For our benediciton today, we've compiled a chorus of well-known disciples of Otis. Please sing along as you exit, with Jimmy Buffet, Paul Simon, Willie Nelson, James Taylor, Eddie from Ohio, Donna the Buffalo, John Gorka, Allen Ross, and the choir of Otisians.

We'll see you next week for Corona and lime Thursday. Otis be with you.

Sunday, July 13, 2003

What I'll never do...but would really like to
A mini-series

A few minutes ago I decided I must have had a fever and it was on its way out. I was sweating and shaking at the time. Within a few minutes I decided it wasn't a fever. It was an ugly sunburn. I spent three hours outside today pressure-washing my driveway. Why? Nothing much better to do. I have a long list of indoor chores that I don't want to do. Outside, there wasn't much to do but make my driveway look nice. Now, I'm sunburned and wishing I had done one of the things I'll never do. So, this week, when I feel like writing, I'll submit the things I wish I was doing, but know I probably never will.

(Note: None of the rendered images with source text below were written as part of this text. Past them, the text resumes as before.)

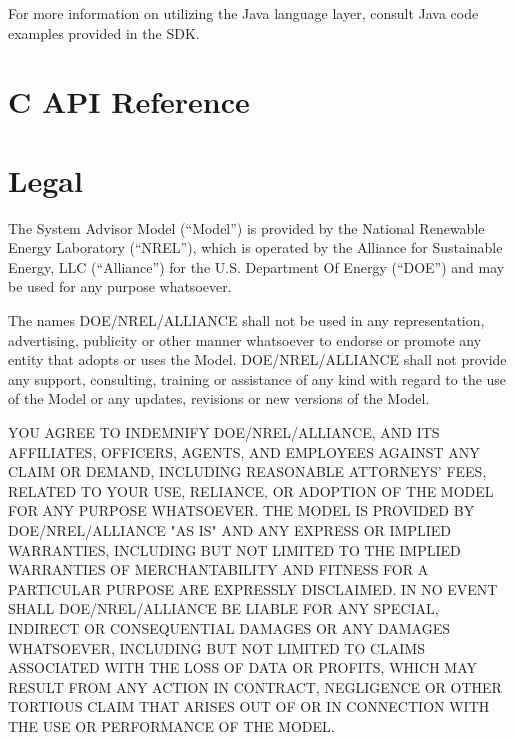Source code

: \documentclass{article}
\begin{document}
For more information on utilizing the Java language layer, consult Java code examples provided in the SDK.  


\section{C API Reference}
\label{sec_api_ref}


\section{Legal}

The System Advisor Model (``Model'') is provided by the National Renewable Energy Laboratory (``NREL''), which is operated by the Alliance for Sustainable Energy, LLC (``Alliance'') for the U.S. Department Of Energy (``DOE'') and may be used for any purpose whatsoever.  

The names DOE/NREL/ALLIANCE shall not be used in any representation, advertising, publicity or other manner whatsoever to endorse or promote any entity that adopts or uses the Model.  DOE/NREL/ALLIANCE shall not provide any support, consulting, training or assistance of any kind with regard to the use of the Model or any updates, revisions or new versions of the Model.

YOU AGREE TO INDEMNIFY DOE/NREL/ALLIANCE, AND ITS AFFILIATES, OFFICERS, AGENTS, AND EMPLOYEES AGAINST ANY CLAIM OR DEMAND, INCLUDING REASONABLE ATTORNEYS' FEES, RELATED TO YOUR USE, RELIANCE, OR ADOPTION OF THE MODEL FOR ANY PURPOSE WHATSOEVER.  THE MODEL IS PROVIDED BY DOE/NREL/ALLIANCE "AS IS" AND ANY EXPRESS OR IMPLIED WARRANTIES, INCLUDING BUT NOT LIMITED TO THE IMPLIED WARRANTIES OF MERCHANTABILITY AND FITNESS FOR A PARTICULAR PURPOSE ARE EXPRESSLY DISCLAIMED.  IN NO EVENT SHALL DOE/NREL/ALLIANCE BE LIABLE FOR ANY SPECIAL, INDIRECT OR CONSEQUENTIAL DAMAGES OR ANY DAMAGES WHATSOEVER, INCLUDING BUT NOT LIMITED TO CLAIMS ASSOCIATED WITH THE LOSS OF DATA OR PROFITS, WHICH MAY RESULT FROM ANY ACTION IN CONTRACT, NEGLIGENCE OR OTHER TORTIOUS CLAIM THAT ARISES OUT OF OR IN CONNECTION WITH THE USE OR PERFORMANCE OF THE MODEL.
\end{document}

I wouldn't have to pack much. A laptop computer, one of my acoustic guitars (more than likely my friend, Old Alverez), a black and white bound composition book, an atlas, a couple of good ink pens, a bottle of something (maybe scotch, maybe Tang), and a case of SweetTarts.

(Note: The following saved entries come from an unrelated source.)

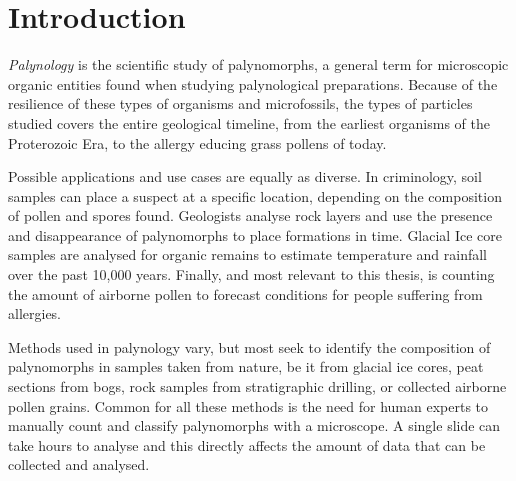 \chapter{Introduction}\label{cha:Introduction}


\textit{Palynology} is the scientific study of palynomorphs, a general term for microscopic organic entities found when studying palynological preparations.
Because of the resilience of these types of organisms and microfossils, the types of particles studied covers the entire geological timeline, from the earliest organisms of the Proterozoic Era, to the allergy educing grass pollens of today.

Possible applications and use cases are equally as diverse.
In criminology, soil samples can place a suspect at a specific location, depending on the composition of pollen and spores found.
Geologists analyse rock layers and use the presence and disappearance of palynomorphs to place formations in time.
Glacial Ice core samples are analysed for organic remains to estimate temperature and rainfall over the past 10,000 years.
Finally, and most relevant to this thesis, is counting the amount of airborne pollen to forecast conditions for people suffering from allergies.

Methods used in palynology vary, but most seek to identify the composition of palynomorphs in samples taken from nature, be it from glacial ice cores, peat sections from bogs, rock samples from stratigraphic drilling, or collected airborne pollen grains.
Common for all these methods is the need for human experts to manually count and classify palynomorphs with a microscope.
A single slide can take hours to analyse and this directly affects the amount of data that can be collected and analysed.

The atlas would sort of be a fail-safe. Frankly, I don't want to know where I'm going. I just want to hop in Emilio and drive until I'm tired. I want to find the nearest motel or campground, pull over, sleep, wake up and discover what that place is all about. The place doesn't matter. The "all about" part does.

The rules would be as such:

1) I am not allowed to pre-plan destinations.
2) While I won't slum on purpose, five-star hotels are out. Campgounds and small motels are preferred.
3) I'm not allowed to leave the town/city until I've written both a song and a short story about my time there.
4) As soon as Rule 3 has been completed, I get back and Emilio and drive until I don't feel like driving anymore.
5) Repeat rules 1-4 until I feel like going home.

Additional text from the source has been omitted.